Paytm CEO Vijay Shekhar Sharma’s views on in flight branding

Vijay Shekhar Sharma, founder and CEO, Paytm. Paytm has a customer base of over 100 million. What began as a recharge and bill payments platform is, today, a mobile wallet, an e-commerce destination and an aspiring payments bank.

At present, Paytm’s marketplace boasts a GMV (gross merchandise value) of a little less than $300 million a month; Vijay is confident the number will touch half a billion dollars by the end of this calendar year.

Paytm’s marketing budget for 2016-17 is Rs 600 crore. Among Paytm’s investors are names like SAIF Partners and Alibaba’s Ant Financial.

Among many questions he answered one is given below:

Q. Are you as involved in the media buying side? What’s your approach to media like?

To me, spending money on a media platform is like giving money to that platform, but not necessarily getting the returns you expect. There’s always a significant mismatch between the expectation and what actually gets delivered. We may spend money on a particular type of media, say OOH or TV, or on a particular TV channel, assuming our TG will look at it. But that’s an assumption. If the TG is not watching, our money is gone.

So we’re conservative about the way we choose our media properties.

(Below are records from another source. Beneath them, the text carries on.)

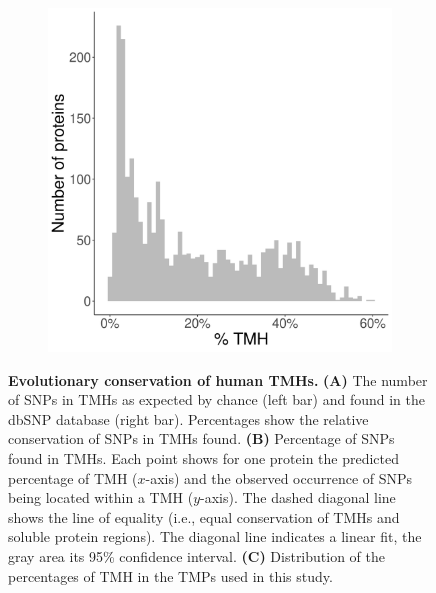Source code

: \begin{figure}[!htbp]
   \vfill

  \begin{subfigure}[t]{0.45\textwidth}
    \centering
    \caption{}
    \includegraphics[width=\linewidth]{ncbi_peregrine_results/fig_f_tmh_ncbi.png}
    \label{fig:f_tmh_ncbi}
  \end{subfigure}  


  \caption{ \textbf{Evolutionary conservation of human TMHs.}
    \textbf{(A)} 
    The number of SNPs in TMHs as expected by chance (left bar) 
    and found in the dbSNP database (right bar).
    Percentages show the relative conservation
    of SNPs in TMHs found.
    \textbf{(B)}
    Percentage of SNPs found in TMHs.
    Each point shows for one protein the predicted percentage of
    TMH ($x$-axis) and the observed occurrence of SNPs being located
    within a TMH ($y$-axis).
    The dashed diagonal line shows the line of equality (i.e.,
    equal conservation of TMHs and soluble protein regions). 
    The diagonal line indicates a linear fit, the gray area its 95\% confidence interval.
    \textbf{(C)}
    Distribution of the percentages of TMH in the TMPs used in this study.
  }
\end{figure}

\clearpage

\thispagestyle{empty}

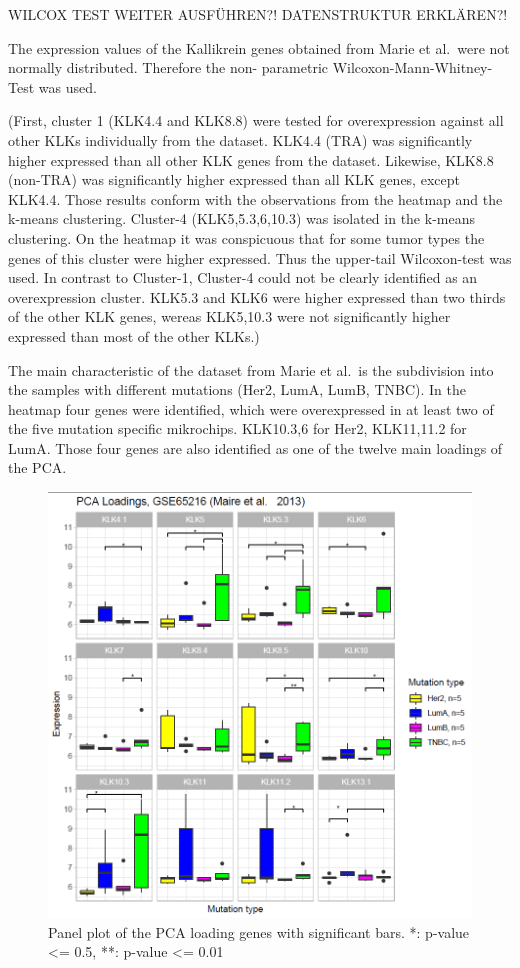 \documentclass[
]{article}
\begin{document}
WILCOX TEST WEITER AUSFÜHREN?! DATENSTRUKTUR ERKLÄREN?!

The expression values of the Kallikrein genes obtained from Marie et
al.~were not normally distributed. Therefore the non- parametric
Wilcoxon-Mann-Whitney-Test was used.

(First, cluster 1 (KLK4.4 and KLK8.8) were tested for overexpression
against all other KLKs individually from the dataset. KLK4.4 (TRA) was
significantly higher expressed than all other KLK genes from the
dataset. Likewise, KLK8.8 (non-TRA) was significantly higher expressed
than all KLK genes, except KLK4.4. Those results conform with the
observations from the heatmap and the k-means clustering. Cluster-4
(KLK5,5.3,6,10.3) was isolated in the k-means clustering. On the heatmap
it was conspicuous that for some tumor types the genes of this cluster
were higher expressed. Thus the upper-tail Wilcoxon-test was used. In
contrast to Cluster-1, Cluster-4 could not be clearly identified as an
overexpression cluster. KLK5.3 and KLK6 were higher expressed than two
thirds of the other KLK genes, wereas KLK5,10.3 were not significantly
higher expressed than most of the other KLKs.)

The main characteristic of the dataset from Marie et al.~is the
subdivision into the samples with different mutations (Her2, LumA, LumB,
TNBC). In the heatmap four genes were identified, which were
overexpressed in at least two of the five mutation specific mikrochips.
KLK10.3,6 for Her2, KLK11,11.2 for LumA. Those four genes are also
identified as one of the twelve main loadings of the PCA.

\begin{figure}

{\centering \includegraphics[width=0.5\linewidth]{images/breast_panel_loadings_test} 

}

\caption{Panel plot of the PCA loading genes with significant bars. *: p-value <= 0.5, **: p-value <= 0.01 }\label{fig:Hypothesis test panel plot with significant bars}
\end{figure}
\end{document}
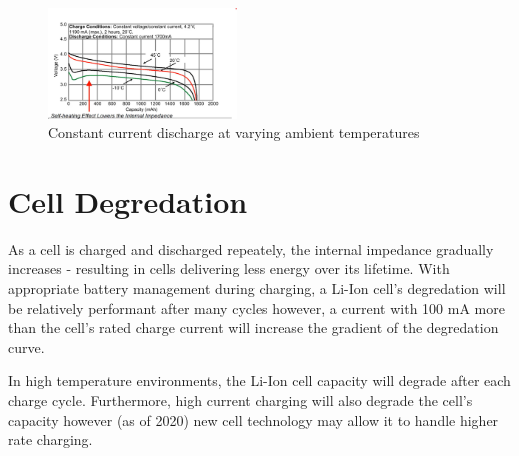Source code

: \documentclass[]{report}
\begin{document}
\begin{figure}[h]
    \centering
    \includegraphics[width=5cm]{discharge_curve2.png}
    \caption{Constant current discharge at varying ambient temperatures}
    \label{discharge_varying_temp}
\end{figure}

\section{Cell Degredation}
As a cell is charged and discharged repeately, the internal impedance gradually increases - resulting in cells delivering less energy over its lifetime. With appropriate battery management during charging, a Li-Ion cell's degredation will be relatively performant after many cycles however, a current with 100 mA more than the cell's rated charge current will increase the gradient of the degredation curve. 

In high temperature environments, the Li-Ion cell capacity will degrade after each charge cycle. Furthermore, high current charging will also degrade the cell's capacity however (as of 2020) new cell technology may allow it to handle higher rate charging.
\end{document}
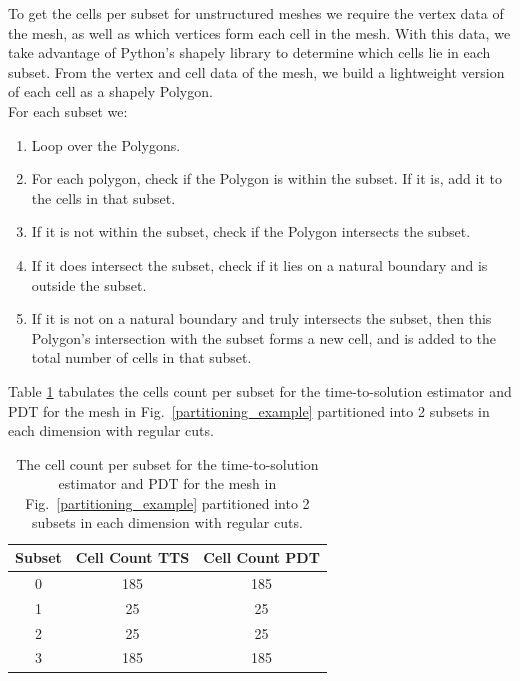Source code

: \documentclass[times,final]{elsarticle}
\begin{document}
To get the cells per subset for unstructured meshes we require the vertex data of the mesh, as well as which vertices form each cell in the mesh.
With this data, we take advantage of Python's shapely library \cite{shapely} to determine which cells lie in each subset. From the vertex and cell data of the mesh, we build a lightweight version of each cell as a shapely Polygon.\\
\noindent
For each subset we:
\begin{enumerate}
  \item Loop over the Polygons.
  \item For each polygon, check if the Polygon is within the subset. If it is, add it to the cells in that subset.
  \item If it is not within the subset, check if the Polygon intersects the subset.
  \item If it does intersect the subset, check if it lies on a natural boundary and is outside the subset.
  \item If it is not on a natural boundary and truly intersects the subset, then this Polygon's intersection with the subset forms a new cell,  and is added to the total number of cells in that subset.
\end{enumerate}
Table \ref{2x2_cellcount} tabulates the cells count per subset for the time-to-solution estimator and PDT for the mesh in Fig.~\ref{partitioning_example} partitioned into 2 subsets in each dimension with regular cuts.
\begin{table}[H]
\centering
\caption{The cell count per subset for the time-to-solution estimator and PDT for the mesh in Fig.~\ref{partitioning_example} partitioned into 2 subsets in each dimension with regular cuts.}
\label{2x2_cellcount}
\begin{tabular}{c|c|c}
\textbf{Subset} & \textbf{Cell Count TTS} & \textbf{Cell Count PDT} \\ \hline
0 & 185 & 185 \\ \hline
1 & 25 & 25 \\ \hline
2 & 25 & 25 \\ \hline
3 & 185 & 185
\end{tabular}
\end{table}
\end{document}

That’s why, instead of spending money on say, a newly launched TV channel, we’d rather experiment with something like, let’s say… aircraft branding. In fact, on Day One, Paytm was launched with in-aircraft branding, post which we did English radio branding. We experiment more than a traditional company would. These are tricky but critical branding decisions, because we want the brand to be visible to the correct person, the correct number of times.